We first explored whether standard formulations of homeostatic plasticity can account for the unsupervised emergence of self-sustained, inhibition-stabilized regimes. Based on experimental data we assumed that both excitatory and inhibitory neurons have an ontogenetically programmed activity setpoint during self-sustained activity and that plasticity in the four weight classes is driven by standard formulations of homeostatic plasticity. Numerical simulations and analytical stability analyses revealed that while some initial conditions and parameter regimes led to self-sustained dynamics, they occupied a narrow region of parameter space, when the rate of synaptic plasticity onto inhibitory neurons is much lower than that onto excitatory neurons (Fig. 2G and SI Appendix). When the rates of inhibitory and excitatory plasticity are comparable, analytical stability analyses confirmed that the region of stability of the network dynamics overlapped only in a narrow region. Such a narrow stability area seems incompatible with the robustness necessary in biological systems and with experimental data showing that inhibitory neurons exhibit homeostatic plasticity as fast as or faster than excitatory neurons (40–42, 47, 48). We thus conclude that a family of standard homeostatic plasticity rules operating in all four synapse classes is not sufficient to account for the experimentally observed emergence of self-sustained dynamics in cortical circuits.

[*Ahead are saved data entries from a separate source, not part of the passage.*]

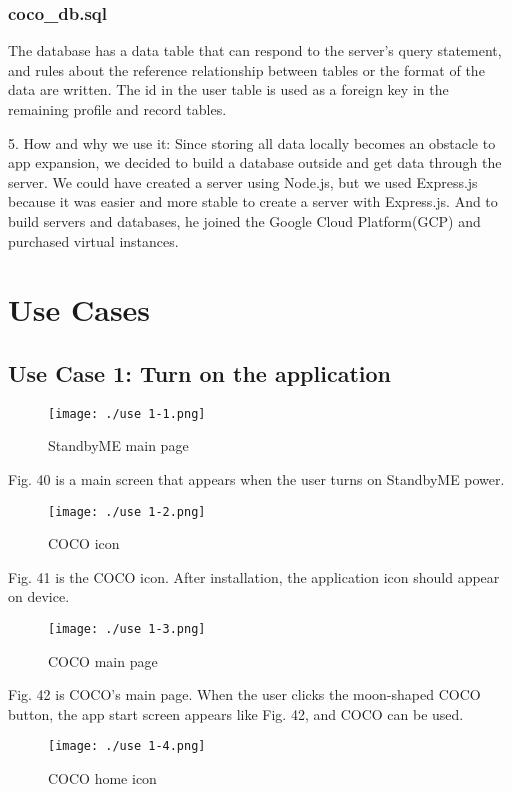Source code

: \documentclass[conference]{IEEEtran}
\begin{document}
\subsubsection{coco\_db.sql}
The database has a data table that can respond to the server's query statement, and rules about the reference relationship between tables or the format of the data are written. The id in the user table is used as a foreign key in the remaining profile and record tables.\break
\par 5. How and why we use it: Since storing all data locally becomes an obstacle to app expansion, we decided to build a database outside and get data through the server. We could have created a server using Node.js, but we used Express.js because it was easier and more stable to create a server with Express.js. And to build servers and databases, he joined the Google Cloud Platform(GCP) and purchased virtual instances.
\break

\section{Use Cases}
\subsection{Use Case 1: Turn on the application}

\begin{figure}[H]
\texttt{[image: ./use 1-1.png]}
\centering
\caption{StandbyME main page}
\end{figure}

Fig. 40 is a main screen that appears when the user turns on StandbyME power.

\begin{figure}[H]
\texttt{[image: ./use 1-2.png]}
\centering
\caption{COCO icon}
\end{figure}

Fig. 41 is the COCO icon. After installation, the application icon should appear on device.

\begin{figure}[H]
\texttt{[image: ./use 1-3.png]}
\centering
\caption{COCO main page}
\end{figure}

Fig. 42 is COCO's main page. When the user clicks the moon-shaped COCO button, the app start screen appears like Fig. 42, and COCO can be used.

\begin{figure}[H]
\texttt{[image: ./use 1-4.png]}
\centering
\caption{COCO home icon}
\end{figure}
\end{document}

Cross-Homeostatic Plasticity.
Analyses of approximations of a gradient-descent-derived learning rule suggested, somewhat counterintuitively, that adjusting the E population based on the error of the I population (and vice versa) may prove to be an effective family of learning rules. Indeed, numerical simulations and analytical stability analyses revealed that this cross-homeostatic rule was robustly stable (Fig. 4). However, the convergence to the excitatory and inhibitory setpoints in a multiunit network occurred only at the population level, not at the level of individual units. This observation is not inconsistent with experimental data, which show that in vivo neurons do exhibit a wide range of variability in their apparent setpoints (57, 58). However, a significant concern with this single-term cross-homeostatic rule is that it predicts that selectively increasing activity in a subpopulation of excitatory neurons would first induce plasticity in inhibitory neurons (WI←E and WI←I), which could in turn lead to plasticity in the manipulated excitatory neurons (WE←E and WE←I). Most homeostatic plasticity studies do not speak to this prediction because they have used pharmacological manipulations of both excitatory and inhibitory neurons. However, some studies have used cell-specific manipulations—such as cell-specific overexpression of potassium channels (50, 51)—that strongly support the notion that synaptic plasticity is guided at least in part by their own deviation from setpoint.
In our opinion, and although we have explored alternative rules (SI Appendix, Section 1.6), the most biologically plausible set of plasticity rules that lead to stable self-sustained dynamics comprises a hybrid rule that includes both standard homeostatic and cross-homeostatic terms. Such a two-term cross-homeostatic rule robustly led to a self-sustained, inhibition-stabilized network, with all units converging to their setpoints, and is directly consistent with current experimental data.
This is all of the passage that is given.